MATERIALS PROVIDED
* * * * * * *
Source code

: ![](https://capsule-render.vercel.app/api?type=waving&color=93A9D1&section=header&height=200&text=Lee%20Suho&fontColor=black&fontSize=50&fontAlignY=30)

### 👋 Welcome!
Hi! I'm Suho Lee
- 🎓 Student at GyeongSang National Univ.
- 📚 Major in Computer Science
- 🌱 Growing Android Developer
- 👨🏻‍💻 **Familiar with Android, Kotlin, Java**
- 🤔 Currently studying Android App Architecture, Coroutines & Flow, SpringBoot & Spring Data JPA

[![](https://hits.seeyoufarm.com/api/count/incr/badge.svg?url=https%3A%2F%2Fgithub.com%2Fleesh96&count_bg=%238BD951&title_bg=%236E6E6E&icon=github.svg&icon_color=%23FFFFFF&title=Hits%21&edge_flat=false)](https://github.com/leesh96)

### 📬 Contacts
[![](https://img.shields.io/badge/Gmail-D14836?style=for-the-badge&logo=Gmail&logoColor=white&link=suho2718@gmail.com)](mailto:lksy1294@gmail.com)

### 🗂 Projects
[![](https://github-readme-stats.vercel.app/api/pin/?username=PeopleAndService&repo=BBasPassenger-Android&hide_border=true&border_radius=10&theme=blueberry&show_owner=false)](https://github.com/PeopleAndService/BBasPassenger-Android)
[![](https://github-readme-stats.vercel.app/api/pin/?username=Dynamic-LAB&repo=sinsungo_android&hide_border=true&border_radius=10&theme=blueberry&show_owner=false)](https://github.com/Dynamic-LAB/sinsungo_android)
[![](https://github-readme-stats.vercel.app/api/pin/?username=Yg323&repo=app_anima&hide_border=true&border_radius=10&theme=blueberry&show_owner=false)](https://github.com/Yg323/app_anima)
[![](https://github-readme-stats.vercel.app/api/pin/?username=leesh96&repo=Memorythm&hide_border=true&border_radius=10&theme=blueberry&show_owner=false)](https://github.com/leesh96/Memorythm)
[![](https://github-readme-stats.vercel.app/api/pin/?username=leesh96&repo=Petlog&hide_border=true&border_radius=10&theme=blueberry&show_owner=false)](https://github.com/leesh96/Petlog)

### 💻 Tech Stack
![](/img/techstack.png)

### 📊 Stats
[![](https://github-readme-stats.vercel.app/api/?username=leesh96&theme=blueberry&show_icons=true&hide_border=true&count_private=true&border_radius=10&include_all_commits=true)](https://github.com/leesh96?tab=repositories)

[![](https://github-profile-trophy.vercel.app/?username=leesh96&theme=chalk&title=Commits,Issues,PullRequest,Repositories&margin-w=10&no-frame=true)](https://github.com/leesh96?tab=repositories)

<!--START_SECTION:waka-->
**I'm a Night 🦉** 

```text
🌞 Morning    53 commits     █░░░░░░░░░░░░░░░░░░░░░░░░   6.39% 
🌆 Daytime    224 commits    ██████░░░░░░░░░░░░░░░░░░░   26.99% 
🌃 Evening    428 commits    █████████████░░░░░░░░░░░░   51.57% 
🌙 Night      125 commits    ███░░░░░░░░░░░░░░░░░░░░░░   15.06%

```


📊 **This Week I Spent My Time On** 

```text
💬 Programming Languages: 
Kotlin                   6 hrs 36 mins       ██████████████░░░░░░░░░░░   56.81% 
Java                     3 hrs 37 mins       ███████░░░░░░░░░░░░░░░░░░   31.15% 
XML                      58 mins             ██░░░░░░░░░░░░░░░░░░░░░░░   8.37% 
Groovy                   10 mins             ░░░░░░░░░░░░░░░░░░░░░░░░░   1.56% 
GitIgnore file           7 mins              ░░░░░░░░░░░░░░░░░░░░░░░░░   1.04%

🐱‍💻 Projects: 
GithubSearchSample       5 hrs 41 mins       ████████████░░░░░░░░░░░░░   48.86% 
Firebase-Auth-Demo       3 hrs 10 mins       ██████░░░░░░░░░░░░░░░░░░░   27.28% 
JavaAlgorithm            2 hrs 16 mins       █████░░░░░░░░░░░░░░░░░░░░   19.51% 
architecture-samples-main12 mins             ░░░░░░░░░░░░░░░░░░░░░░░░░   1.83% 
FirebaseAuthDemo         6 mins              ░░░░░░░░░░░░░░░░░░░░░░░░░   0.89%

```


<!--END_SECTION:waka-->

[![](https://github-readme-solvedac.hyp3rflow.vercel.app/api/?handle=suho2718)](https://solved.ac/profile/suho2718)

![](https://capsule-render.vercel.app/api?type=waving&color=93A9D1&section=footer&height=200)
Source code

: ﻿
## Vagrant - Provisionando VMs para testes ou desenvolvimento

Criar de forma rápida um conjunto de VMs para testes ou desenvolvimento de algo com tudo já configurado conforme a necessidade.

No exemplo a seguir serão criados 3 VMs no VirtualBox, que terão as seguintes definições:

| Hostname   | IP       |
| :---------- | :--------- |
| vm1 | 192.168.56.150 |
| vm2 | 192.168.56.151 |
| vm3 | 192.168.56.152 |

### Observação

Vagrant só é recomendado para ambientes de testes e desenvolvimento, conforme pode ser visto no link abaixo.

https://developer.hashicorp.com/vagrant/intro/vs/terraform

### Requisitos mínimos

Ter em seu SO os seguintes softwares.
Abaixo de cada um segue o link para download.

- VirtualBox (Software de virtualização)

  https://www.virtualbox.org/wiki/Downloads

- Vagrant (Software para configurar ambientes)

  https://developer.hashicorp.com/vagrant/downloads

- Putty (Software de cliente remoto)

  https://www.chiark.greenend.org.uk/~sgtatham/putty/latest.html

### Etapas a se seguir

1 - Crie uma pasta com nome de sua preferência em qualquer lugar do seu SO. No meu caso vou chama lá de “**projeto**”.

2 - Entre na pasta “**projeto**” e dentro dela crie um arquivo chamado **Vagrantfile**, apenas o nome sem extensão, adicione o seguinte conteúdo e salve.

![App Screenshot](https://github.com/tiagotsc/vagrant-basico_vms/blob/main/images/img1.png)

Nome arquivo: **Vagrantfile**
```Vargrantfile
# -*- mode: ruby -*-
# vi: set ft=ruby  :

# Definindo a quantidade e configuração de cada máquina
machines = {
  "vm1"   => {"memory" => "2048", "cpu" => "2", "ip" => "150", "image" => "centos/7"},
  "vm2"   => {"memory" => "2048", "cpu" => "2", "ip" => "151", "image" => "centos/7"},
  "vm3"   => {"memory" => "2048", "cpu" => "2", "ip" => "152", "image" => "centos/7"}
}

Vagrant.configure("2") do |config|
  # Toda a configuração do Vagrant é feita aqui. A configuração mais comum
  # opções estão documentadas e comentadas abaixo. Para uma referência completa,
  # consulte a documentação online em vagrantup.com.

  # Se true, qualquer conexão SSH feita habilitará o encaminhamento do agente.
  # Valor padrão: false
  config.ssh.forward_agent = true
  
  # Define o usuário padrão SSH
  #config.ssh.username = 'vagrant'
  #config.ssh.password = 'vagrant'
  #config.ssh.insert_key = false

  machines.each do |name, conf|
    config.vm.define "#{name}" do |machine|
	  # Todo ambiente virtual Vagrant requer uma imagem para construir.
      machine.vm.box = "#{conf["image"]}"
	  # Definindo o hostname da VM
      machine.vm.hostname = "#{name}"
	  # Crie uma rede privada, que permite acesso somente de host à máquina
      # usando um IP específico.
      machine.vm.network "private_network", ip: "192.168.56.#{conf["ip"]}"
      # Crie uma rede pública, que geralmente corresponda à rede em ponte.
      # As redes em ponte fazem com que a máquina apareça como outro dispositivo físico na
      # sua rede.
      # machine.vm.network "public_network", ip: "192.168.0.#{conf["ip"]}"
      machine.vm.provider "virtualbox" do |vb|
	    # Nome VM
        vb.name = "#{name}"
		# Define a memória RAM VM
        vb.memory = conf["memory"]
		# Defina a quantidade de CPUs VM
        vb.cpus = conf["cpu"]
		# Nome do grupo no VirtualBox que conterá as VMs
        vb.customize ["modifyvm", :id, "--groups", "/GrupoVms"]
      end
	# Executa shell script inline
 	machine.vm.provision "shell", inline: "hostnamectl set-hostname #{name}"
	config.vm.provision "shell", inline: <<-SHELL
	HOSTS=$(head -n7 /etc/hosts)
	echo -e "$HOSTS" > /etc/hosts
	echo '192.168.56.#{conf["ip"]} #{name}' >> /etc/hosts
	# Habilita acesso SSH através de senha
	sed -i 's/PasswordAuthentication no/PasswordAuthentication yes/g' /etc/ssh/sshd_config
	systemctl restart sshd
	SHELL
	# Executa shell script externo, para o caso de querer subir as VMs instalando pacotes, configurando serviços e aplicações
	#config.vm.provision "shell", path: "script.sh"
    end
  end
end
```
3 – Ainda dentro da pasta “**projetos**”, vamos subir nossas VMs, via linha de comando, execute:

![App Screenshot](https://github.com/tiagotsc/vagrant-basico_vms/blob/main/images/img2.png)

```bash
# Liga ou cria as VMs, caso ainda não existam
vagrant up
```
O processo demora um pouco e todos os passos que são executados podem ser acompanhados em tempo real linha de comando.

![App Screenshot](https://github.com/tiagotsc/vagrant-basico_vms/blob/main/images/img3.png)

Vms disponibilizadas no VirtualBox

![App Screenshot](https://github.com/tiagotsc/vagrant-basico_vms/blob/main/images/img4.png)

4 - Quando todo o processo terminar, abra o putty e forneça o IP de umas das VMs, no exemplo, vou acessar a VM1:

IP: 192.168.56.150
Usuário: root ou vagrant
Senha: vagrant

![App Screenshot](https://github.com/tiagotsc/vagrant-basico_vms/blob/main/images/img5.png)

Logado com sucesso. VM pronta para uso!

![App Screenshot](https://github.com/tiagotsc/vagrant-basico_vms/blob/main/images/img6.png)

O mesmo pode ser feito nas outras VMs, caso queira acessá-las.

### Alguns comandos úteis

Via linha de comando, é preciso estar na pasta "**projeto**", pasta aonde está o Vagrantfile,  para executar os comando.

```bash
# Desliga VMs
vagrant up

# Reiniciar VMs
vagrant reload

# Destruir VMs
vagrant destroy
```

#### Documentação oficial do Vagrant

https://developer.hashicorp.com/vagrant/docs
* * * * * * *
PROBLEM REQUIREMENTS
Please copy each line of the material that has the string "configuração" somewhere in it.

SOLUTION TO THIS TASK
# Definindo a quantidade e configuração de cada máquina
  # Toda a configuração do Vagrant é feita aqui. A configuração mais comum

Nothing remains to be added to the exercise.